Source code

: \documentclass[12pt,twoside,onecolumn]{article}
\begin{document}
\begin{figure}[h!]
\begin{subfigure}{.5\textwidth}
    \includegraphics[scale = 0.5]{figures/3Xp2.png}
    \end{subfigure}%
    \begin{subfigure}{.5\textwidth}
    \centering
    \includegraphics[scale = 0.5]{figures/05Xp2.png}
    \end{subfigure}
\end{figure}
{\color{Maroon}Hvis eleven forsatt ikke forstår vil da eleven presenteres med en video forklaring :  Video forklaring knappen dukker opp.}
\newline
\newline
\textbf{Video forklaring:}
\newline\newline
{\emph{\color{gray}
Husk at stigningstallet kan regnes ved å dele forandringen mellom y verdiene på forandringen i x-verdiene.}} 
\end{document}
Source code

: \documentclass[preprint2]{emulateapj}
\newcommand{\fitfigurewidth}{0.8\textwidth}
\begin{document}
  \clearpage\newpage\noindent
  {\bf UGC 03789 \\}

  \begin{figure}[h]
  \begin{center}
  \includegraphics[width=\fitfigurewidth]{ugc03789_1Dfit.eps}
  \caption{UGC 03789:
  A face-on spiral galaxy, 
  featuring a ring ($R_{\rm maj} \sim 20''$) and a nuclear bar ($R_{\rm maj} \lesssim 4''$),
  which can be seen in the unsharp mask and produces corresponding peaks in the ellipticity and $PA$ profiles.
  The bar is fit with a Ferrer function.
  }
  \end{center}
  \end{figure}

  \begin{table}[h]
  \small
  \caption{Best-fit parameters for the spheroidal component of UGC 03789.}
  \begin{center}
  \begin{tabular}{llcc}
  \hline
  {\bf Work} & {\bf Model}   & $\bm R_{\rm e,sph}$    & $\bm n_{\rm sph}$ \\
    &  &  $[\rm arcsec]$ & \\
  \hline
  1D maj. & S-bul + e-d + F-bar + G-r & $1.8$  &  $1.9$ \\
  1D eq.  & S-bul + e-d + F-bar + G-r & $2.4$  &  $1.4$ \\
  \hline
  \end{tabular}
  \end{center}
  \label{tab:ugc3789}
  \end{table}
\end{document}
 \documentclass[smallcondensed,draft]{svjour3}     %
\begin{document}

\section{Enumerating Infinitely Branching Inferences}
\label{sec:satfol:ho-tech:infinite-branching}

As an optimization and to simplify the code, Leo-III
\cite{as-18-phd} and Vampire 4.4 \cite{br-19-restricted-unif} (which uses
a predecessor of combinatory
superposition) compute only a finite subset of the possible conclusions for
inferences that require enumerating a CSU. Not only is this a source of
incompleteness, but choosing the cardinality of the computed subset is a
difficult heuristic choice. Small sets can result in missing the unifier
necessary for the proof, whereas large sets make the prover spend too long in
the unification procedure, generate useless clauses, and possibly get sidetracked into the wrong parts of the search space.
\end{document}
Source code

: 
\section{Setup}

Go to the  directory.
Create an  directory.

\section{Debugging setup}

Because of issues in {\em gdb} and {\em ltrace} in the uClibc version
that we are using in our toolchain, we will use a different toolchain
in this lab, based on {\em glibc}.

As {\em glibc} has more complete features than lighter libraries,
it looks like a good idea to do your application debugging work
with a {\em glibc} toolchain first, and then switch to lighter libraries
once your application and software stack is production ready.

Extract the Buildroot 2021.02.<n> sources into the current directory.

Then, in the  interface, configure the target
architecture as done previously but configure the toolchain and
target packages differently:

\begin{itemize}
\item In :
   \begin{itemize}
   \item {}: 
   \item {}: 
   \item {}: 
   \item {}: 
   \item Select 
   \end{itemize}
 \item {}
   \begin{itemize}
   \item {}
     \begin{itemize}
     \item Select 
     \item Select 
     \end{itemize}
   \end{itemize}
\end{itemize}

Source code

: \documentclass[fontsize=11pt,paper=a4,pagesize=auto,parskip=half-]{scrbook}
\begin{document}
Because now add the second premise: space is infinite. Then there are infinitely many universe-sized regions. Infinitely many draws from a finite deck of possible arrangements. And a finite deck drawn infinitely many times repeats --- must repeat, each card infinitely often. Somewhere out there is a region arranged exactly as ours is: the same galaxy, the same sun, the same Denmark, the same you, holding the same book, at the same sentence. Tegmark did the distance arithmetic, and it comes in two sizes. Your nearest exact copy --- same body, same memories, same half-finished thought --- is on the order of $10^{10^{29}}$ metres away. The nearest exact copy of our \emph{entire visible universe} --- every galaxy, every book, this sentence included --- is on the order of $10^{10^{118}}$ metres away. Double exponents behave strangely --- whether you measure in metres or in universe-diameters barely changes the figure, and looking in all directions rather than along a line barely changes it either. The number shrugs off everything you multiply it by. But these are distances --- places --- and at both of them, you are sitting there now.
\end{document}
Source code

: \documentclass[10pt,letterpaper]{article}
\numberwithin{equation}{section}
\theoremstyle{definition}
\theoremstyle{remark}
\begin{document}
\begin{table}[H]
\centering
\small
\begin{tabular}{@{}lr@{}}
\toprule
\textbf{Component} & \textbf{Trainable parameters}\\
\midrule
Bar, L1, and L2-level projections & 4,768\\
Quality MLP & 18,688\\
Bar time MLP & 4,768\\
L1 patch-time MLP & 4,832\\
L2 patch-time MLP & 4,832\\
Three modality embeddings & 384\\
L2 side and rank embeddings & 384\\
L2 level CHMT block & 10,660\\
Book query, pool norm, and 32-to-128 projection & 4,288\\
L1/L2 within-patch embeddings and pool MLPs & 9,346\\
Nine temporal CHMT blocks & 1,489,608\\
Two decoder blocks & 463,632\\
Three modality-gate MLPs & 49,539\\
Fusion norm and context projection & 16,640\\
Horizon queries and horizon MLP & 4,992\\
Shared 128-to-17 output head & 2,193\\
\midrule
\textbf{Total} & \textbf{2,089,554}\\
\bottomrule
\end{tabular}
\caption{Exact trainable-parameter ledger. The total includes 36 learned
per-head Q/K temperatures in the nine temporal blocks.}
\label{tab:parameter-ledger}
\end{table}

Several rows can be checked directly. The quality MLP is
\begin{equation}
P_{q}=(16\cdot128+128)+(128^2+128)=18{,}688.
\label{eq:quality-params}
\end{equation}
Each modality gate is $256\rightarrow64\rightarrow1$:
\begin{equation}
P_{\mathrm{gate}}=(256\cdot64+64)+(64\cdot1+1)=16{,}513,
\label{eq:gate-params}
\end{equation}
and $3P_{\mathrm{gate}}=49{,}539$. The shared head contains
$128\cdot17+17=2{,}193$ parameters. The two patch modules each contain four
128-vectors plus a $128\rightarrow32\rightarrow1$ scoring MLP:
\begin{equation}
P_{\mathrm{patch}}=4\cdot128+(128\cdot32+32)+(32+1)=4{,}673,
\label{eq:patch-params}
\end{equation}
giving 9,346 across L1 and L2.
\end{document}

* ACTIVITY *
In the listing above, find each line with "article" and copy it.

* ANSWER TO THIS PROBLEM *
: \documentclass[12pt,twoside,onecolumn]{article}
: \documentclass[10pt,letterpaper]{article}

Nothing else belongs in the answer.